TAS reduz suspensão de Rhonex Kipruto de 6 para 5 anos mas confirma perda do recorde mundial dos 10K

O Tribunal Arbitral do Desporto (CAS) anunciou esta quinta-feira a decisão de reduzir a suspensão aplicada a Rhonex Kipruto de seis para cinco anos, devido a infrações no seu Passaporte Biológico de Atleta (ABP).
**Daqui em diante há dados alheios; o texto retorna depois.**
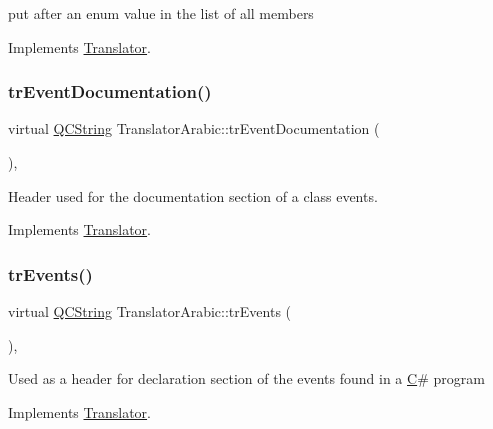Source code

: put after an enum value in the list of all members 

Implements \mbox{\hyperlink{class_translator}{Translator}}.

\mbox{\label{class_translator_arabic_a32c79069b0baf68aa960fb12e5eccf69}} 
\subsubsection{\texorpdfstring{trEventDocumentation()}{trEventDocumentation()}}
{\footnotesize\ttfamily virtual \mbox{\hyperlink{class_q_c_string}{Q\+C\+String}} Translator\+Arabic\+::tr\+Event\+Documentation (\begin{DoxyParamCaption}{ }\end{DoxyParamCaption})\hspace{0.3cm}{\ttfamily [inline]}, {\ttfamily [virtual]}}

Header used for the documentation section of a class\textquotesingle{} events. 

Implements \mbox{\hyperlink{class_translator}{Translator}}.

\mbox{\label{class_translator_arabic_a22a39d424d0cb37428a7350d04e4448b}} 
\subsubsection{\texorpdfstring{trEvents()}{trEvents()}}
{\footnotesize\ttfamily virtual \mbox{\hyperlink{class_q_c_string}{Q\+C\+String}} Translator\+Arabic\+::tr\+Events (\begin{DoxyParamCaption}{ }\end{DoxyParamCaption})\hspace{0.3cm}{\ttfamily [inline]}, {\ttfamily [virtual]}}

Used as a header for declaration section of the events found in a \mbox{\hyperlink{class_c}{C}}\# program 

Implements \mbox{\hyperlink{class_translator}{Translator}}.

\mbox{\label{class_translator_arabic_afcb9a17ca0cf3e9a30bc8fcaa3eb0529}} 
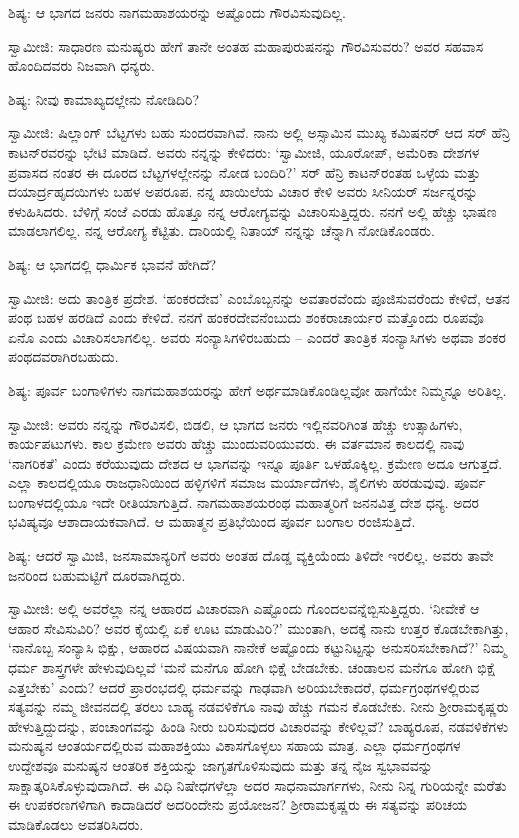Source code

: ಶಿಷ್ಯ: ಆ ಭಾಗದ ಜನರು ನಾಗಮಹಾಶಯರನ್ನು ಅಷ್ಟೊಂದು ಗೌರವಿಸುವುದಿಲ್ಲ.

ಸ್ವಾಮೀಜಿ: ಸಾಧಾರಣ ಮನುಷ್ಯರು ಹೇಗೆ ತಾನೇ ಅಂತಹ ಮಹಾಪುರುಷನನ್ನು ಗೌರವಿಸುವರು? ಅವರ ಸಹವಾಸ ಹೊಂದಿದವರು ನಿಜವಾಗಿ ಧನ್ಯರು.

ಶಿಷ್ಯ: ನೀವು ಕಾಮಾಖ್ಯದಲ್ಲೇನು ನೋಡಿದಿರಿ?

ಸ್ವಾಮೀಜಿ: ಷಿಲ್ಲಾಂಗ್ ಬೆಟ್ಟಗಳು ಬಹು ಸುಂದರವಾಗಿವೆ. ನಾನು ಅಲ್ಲಿ ಅಸ್ಸಾಮಿನ ಮುಖ್ಯ ಕಮಿಷನರ್ ಆದ ಸರ್ ಹೆನ್ರಿ ಕಾಟನ್‌ರವರನ್ನು ಭೇಟಿ ಮಾಡಿದೆ. ಅವರು ನನ್ನನ್ನು ಕೇಳಿದರು: ‘ಸ್ವಾಮೀಜಿ, ಯೂರೋಪ್, ಅಮೆರಿಕಾ ದೇಶಗಳ ಪ್ರವಾಸದ ನಂತರ ಈ ದೂರದ ಬೆಟ್ಟಗಳಲ್ಲೇನನ್ನು ನೋಡ ಬಂದಿರಿ?’ ಸರ್ ಹೆನ್ರಿ ಕಾಟನ್‌ರಂತಹ ಒಳ್ಳೆಯ ಮತ್ತು ದಯಾರ್ದ್ರಹೃದಯಿಗಳು ಬಹಳ ಅಪರೂಪ. ನನ್ನ ಖಾಯಿಲೆಯ ವಿಚಾರ ಕೇಳಿ ಅವರು ಸೀನಿಯರ್ ಸರ್ಜನ್ನರನ್ನು ಕಳುಹಿಸಿದರು. ಬೆಳಿಗ್ಗೆ ಸಂಜೆ ಎರಡು ಹೊತ್ತೂ ನನ್ನ ಆರೋಗ್ಯವನ್ನು ವಿಚಾರಿಸುತ್ತಿದ್ದರು. ನನಗೆ ಅಲ್ಲಿ ಹೆಚ್ಚು ಭಾಷಣ ಮಾಡಲಾಗಲಿಲ್ಲ. ನನ್ನ ಆರೋಗ್ಯ ಕೆಟ್ಟಿತು. ದಾರಿಯಲ್ಲಿ ನಿತಾಯ್ ನನ್ನನ್ನು ಚೆನ್ನಾಗಿ ನೋಡಿಕೊಂಡರು.

ಶಿಷ್ಯ: ಆ ಭಾಗದಲ್ಲಿ ಧಾರ್ಮಿಕ ಭಾವನೆ ಹೇಗಿದೆ?

ಸ್ವಾಮೀಜಿ: ಅದು ತಾಂತ್ರಿಕ ಪ್ರದೇಶ. ‘ಹಂಕರದೇವ’ ಎಂಬೊಬ್ಬನನ್ನು ಅವತಾರವೆಂದು ಪೂಜಿಸುವರೆಂದು ಕೇಳಿದೆ, ಆತನ ಪಂಥ ಬಹಳ ಹರಡಿದೆ ಎಂದು ಕೇಳಿದೆ. ನನಗೆ ಹಂಕರದೇವನೆಂಬುದು ಶಂಕರಾಚಾರ್ಯರ ಮತ್ತೊಂದು ರೂಪವೊ ಏನೊ ಎಂದು ವಿಚಾರಿಸಲಾಗಲಿಲ್ಲ. ಅವರು ಸಂನ್ಯಾಸಿಗಳಿರಬಹುದು – ಎಂದರೆ ತಾಂತ್ರಿಕ ಸಂನ್ಯಾಸಿಗಳು ಅಥವಾ ಶಂಕರ ಪಂಥದವರಾಗಿರಬಹುದು.

ಶಿಷ್ಯ: ಪೂರ್ವ ಬಂಗಾಳಿಗಳು ನಾಗಮಹಾಶಯರನ್ನು ಹೇಗೆ ಅರ್ಥಮಾಡಿಕೊಂಡಿಲ್ಲವೋ ಹಾಗೆಯೇ ನಿಮ್ಮನ್ನೂ ಅರಿತಿಲ್ಲ.

ಸ್ವಾಮೀಜಿ: ಅವರು ನನ್ನನ್ನು ಗೌರವಿಸಲಿ, ಬಿಡಲಿ, ಆ ಭಾಗದ ಜನರು ಇಲ್ಲಿನವರಿಗಿಂತ ಹೆಚ್ಚು ಉತ್ಸಾಹಿಗಳು, ಕಾರ್ಯಪಟುಗಳು. ಕಾಲ ಕ್ರಮೇಣ ಅವರು ಹೆಚ್ಚು ಮುಂದುವರಿಯುವರು. ಈ ವರ್ತಮಾನ ಕಾಲದಲ್ಲಿ ನಾವು ‘ನಾಗರಿಕತೆ’ ಎಂದು ಕರೆಯುವುದು ದೇಶದ ಆ ಭಾಗವನ್ನು ಇನ್ನೂ ಪೂರ್ತಿ ಒಳಹೊಕ್ಕಿಲ್ಲ. ಕ್ರಮೇಣ ಅದೂ ಆಗುತ್ತದೆ. ಎಲ್ಲಾ ಕಾಲದಲ್ಲಿಯೂ ರಾಜಧಾನಿಯಿಂದ ಹಳ್ಳಿಗಳಿಗೆ ಸಮಾಜ ಮರ್ಯಾದೆಗಳು, ಶೈಲಿಗಳು ಹರಡುವುವು. ಪೂರ್ವ ಬಂಗಾಳದಲ್ಲಿಯೂ ಇದೇ ರೀತಿಯಾಗುತ್ತಿದೆ. ನಾಗಮಹಾಶಯರಂಥ ಮಹಾತ್ಮರಿಗೆ ಜನನವಿತ್ತ ದೇಶ ಧನ್ಯ. ಅದರ ಭವಿಷ್ಯವೂ ಆಶಾದಾಯಕವಾಗಿದೆ. ಆ ಮಹಾತ್ಮನ ಪ್ರತಿಭೆಯಿಂದ ಪೂರ್ವ ಬಂಗಾಲ ರಂಜಿಸುತ್ತಿದೆ.

ಶಿಷ್ಯ: ಆದರೆ ಸ್ವಾಮಿಜಿ, ಜನಸಾಮಾನ್ಯರಿಗೆ ಅವರು ಅಂತಹ ದೊಡ್ಡ ವ್ಯಕ್ತಿಯೆಂದು ತಿಳಿದೇ ಇರಲಿಲ್ಲ. ಅವರು ತಾವೇ ಜನರಿಂದ ಬಹುಮಟ್ಟಿಗೆ ದೂರವಾಗಿದ್ದರು.

ಸ್ವಾಮೀಜಿ: ಅಲ್ಲಿ ಅವರೆಲ್ಲಾ ನನ್ನ ಆಹಾರದ ವಿಚಾರವಾಗಿ ಎಷ್ಟೊಂದು ಗೊಂದಲವನ್ನೆಬ್ಬಿಸುತ್ತಿದ್ದರು. ‘ನೀವೇಕೆ ಆ ಆಹಾರ ಸೇವಿಸುವಿರಿ? ಅವರ ಕೈಯಲ್ಲಿ ಏಕೆ ಊಟ ಮಾಡುವಿರಿ?’ ಮುಂತಾಗಿ, ಅದಕ್ಕೆ ನಾನು ಉತ್ತರ ಕೊಡಬೇಕಾಗಿತ್ತು, ‘ನಾನೊಬ್ಬ ಸಂನ್ಯಾಸಿ ಭಿಕ್ಷು, ಆಹಾರದ ವಿಷಯವಾಗಿ ನಾನೇಕೆ ಅಷ್ಟೊಂದು ಕಟ್ಟುನಿಟ್ಟನ್ನು ಅನುಸರಿಸಬೇಕಾಗಿದೆ?’ ನಿಮ್ಮ ಧರ್ಮ ಶಾಸ್ತ್ರಗಳೇ ಹೇಳುವುದಿಲ್ಲವೆ ‘ಮನೆ ಮನೆಗೂ ಹೋಗಿ ಭಿಕ್ಷೆ ಬೇಡಬೇಕು. ಚಂಡಾಲನ ಮನೆಗೂ ಹೋಗಿ ಭಿಕ್ಷೆ ಎತ್ತಬೇಕು’ ಎಂದು? ಆದರೆ ಪ್ರಾರಂಭದಲ್ಲಿ ಧರ್ಮವನ್ನು ಗಾಢವಾಗಿ ಅರಿಯಬೇಕಾದರೆ, ಧರ್ಮಗ್ರಂಥಗಳಲ್ಲಿರುವ ಸತ್ಯವನ್ನು ನಮ್ಮ ಜೀವನದಲ್ಲಿ ತರಲು ಬಾಹ್ಯ ನಡವಳಿಕೆಗೂ ನಾವು ಹೆಚ್ಚು ಗಮನ ಕೊಡಬೇಕು. ನೀನು ಶ‍್ರೀರಾಮಕೃಷ್ಣರು ಹೇಳುತ್ತಿದ್ದುದನ್ನು, ಪಂಚಾಂಗವನ್ನು ಹಿಂಡಿ ನೀರು ಬರಿಸುವುದರ ವಿಚಾರವನ್ನು ಕೇಳಿಲ್ಲವೆ? ಬಾಹ್ಯರೂಪ, ನಡವಳಿಕೆಗಳು ಮನುಷ್ಯನ ಆಂತರ್ಯದಲ್ಲಿರುವ ಮಹಾಶಕ್ತಿಯು ವಿಕಾಸಗೊಳ್ಳಲು ಸಹಾಯ ಮಾತ್ರ. ಎಲ್ಲಾ ಧರ್ಮಗ್ರಂಥಗಳ ಉದ್ದೇಶವೂ ಮನುಷ್ಯನ ಆಂತರಿಕ ಶಕ್ತಿಯನ್ನು ಜಾಗೃತಗೊಳಿಸುವುದು ಮತ್ತು ತನ್ನ ನೈಜ ಸ್ವಭಾವವನ್ನು ಸಾಕ್ಷಾತ್ಕರಿಸಿಕೊಳ್ಳುವುದಾಗಿದೆ. ಈ ವಿಧಿ ನಿಷೇಧಗಳೆಲ್ಲಾ ಅದರ ಸಾಧನಾಮಾರ್ಗಗಳು, ನೀನು ನಿನ್ನ ಗುರಿಯನ್ನೇ ಮರೆತು ಈ ಉಪಕರಣಗಳಿಗಾಗಿ ಕಾದಾಡಿದರೆ ಅದರಿಂದೇನು ಪ್ರಯೋಜನ? ಶ‍್ರೀರಾಮಕೃಷ್ಣರು ಈ ಸತ್ಯವನ್ನು ಪರಿಚಯ ಮಾಡಿಕೊಡಲು ಅವತರಿಸಿದರು.

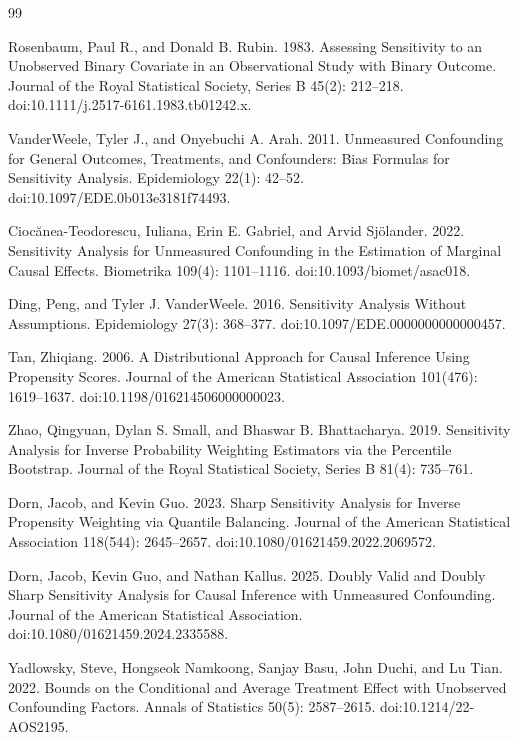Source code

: \documentclass{article}
\begin{document}
\begin{thebibliography}{99}

   Rosenbaum, Paul R., and Donald B. Rubin. 1983. Assessing Sensitivity to an Unobserved Binary Covariate in an Observational Study with Binary Outcome. Journal of the Royal Statistical Society, Series B 45(2): 212--218. doi:10.1111/j.2517-6161.1983.tb01242.x.

   VanderWeele, Tyler J., and Onyebuchi A. Arah. 2011. Unmeasured Confounding for General Outcomes, Treatments, and Confounders: Bias Formulas for Sensitivity Analysis. Epidemiology 22(1): 42--52. doi:10.1097/EDE.0b013e3181f74493.

   Ciocănea-Teodorescu, Iuliana, Erin E. Gabriel, and Arvid Sjölander. 2022. Sensitivity Analysis for Unmeasured Confounding in the Estimation of Marginal Causal Effects. Biometrika 109(4): 1101--1116. doi:10.1093/biomet/asac018.

   Ding, Peng, and Tyler J. VanderWeele. 2016. Sensitivity Analysis Without Assumptions. Epidemiology 27(3): 368--377. doi:10.1097/EDE.0000000000000457.

   Tan, Zhiqiang. 2006. A Distributional Approach for Causal Inference Using Propensity Scores. Journal of the American Statistical Association 101(476): 1619--1637. doi:10.1198/016214506000000023.

   Zhao, Qingyuan, Dylan S. Small, and Bhaswar B. Bhattacharya. 2019. Sensitivity Analysis for Inverse Probability Weighting Estimators via the Percentile Bootstrap. Journal of the Royal Statistical Society, Series B 81(4): 735--761.

   Dorn, Jacob, and Kevin Guo. 2023. Sharp Sensitivity Analysis for Inverse Propensity Weighting via Quantile Balancing. Journal of the American Statistical Association 118(544): 2645--2657. doi:10.1080/01621459.2022.2069572.

   Dorn, Jacob, Kevin Guo, and Nathan Kallus. 2025. Doubly Valid and Doubly Sharp Sensitivity Analysis for Causal Inference with Unmeasured Confounding. Journal of the American Statistical Association. doi:10.1080/01621459.2024.2335588.

   Yadlowsky, Steve, Hongseok Namkoong, Sanjay Basu, John Duchi, and Lu Tian. 2022. Bounds on the Conditional and Average Treatment Effect with Unobserved Confounding Factors. Annals of Statistics 50(5): 2587--2615. doi:10.1214/22-AOS2195.


\end{thebibliography}
\end{document}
Desta forma, mantendo-se uma suspensão iniciada em maio de 2023, Kipruto poderá voltar a competir em 2028, quando tiver 29 anos.

Embora a infração por doping tenha sido confirmada, o painel do tribunal determinou que, ao aplicar o princípio da proporcionalidade, as circunstâncias agravantes do caso justificavam um período adicional de ineligibilidade de um ano, em vez dos dois anos inicialmente previstos na sanção original de seis anos.

Apesar deste corte na punição, Kipruto continua a ter anulados todos os seus resultados entre 2 de setembro de 2018 e 11 de maio de 2023, incluindo o recorde mundial dos 10 quilómetros (26:24 – Valência 2020) e também o 4.º posto na EDP Meia Maratona de Lisboa de 2023.

Com esta decisão, o recorde mundial dos 10 quilómetros deve em breve passar oficialmente a ser detido por Yomif Kejelcha, com os 26:31 que registou em Castellón, no ano passado.

Principais decisões

Duração da sanção: Reduzida para cinco anos.

Resultados anulados: Todos os resultados do atleta obtidos entre 2 de setembro de 2018 e 11 de maio de 2023 continuam desclassificados.

Início da suspensão: A contagem da sanção mantém-se a partir de 11 de maio de 2023, data em que foi suspensa provisoriamente.

Defesa nunca antes vista… não deu em grande coisa

Numa abordagem pouco vista a este nível, a agência de representação de Rhonex Kipruto defendeu-se até à última das alegações, apresentando vários argumentos para tentar explicar as irregularidades no seu Passaporte Biológico de Atleta (ABP), focando-se em causas naturais ou circunstanciais em vez de doping.

  • Antropometria e Genética: Argumentaram que as características físicas e genéticas de Kipruto poderiam influenciar os seus níveis sanguíneos de forma atípica.
  • Condições Médicas e Doenças: Atribuíram certas flutuações nos valores do passaporte a períodos de doença ou infeções que o atleta teria sofrido.
  • Hábitos Alimentares e Estilo de Vida: A defesa tentou justificar os dados com base na dieta do atleta e no impacto de treinos intensos em altitude.
  • Consumo de Álcool: Foi sugerido que o consumo de álcool poderia ter causado desidratação ou outras alterações fisiológicas que afetariam as amostras de sangue.
  • Erros Processuais ou Laboratoriais: Questionaram a validade de algumas amostras, sugerindo que fatores externos no transporte ou análise poderiam ter corrompido os resultados.

No entanto, o tribunal da Unidade de Integridade do Atletismo (AIU) rejeitou todas estas explicações, considerando-as insuficientes para justificar os elevados níveis de hemoglobina e outras anomalias detetadas, concluindo que houve manipulação sanguínea deliberada.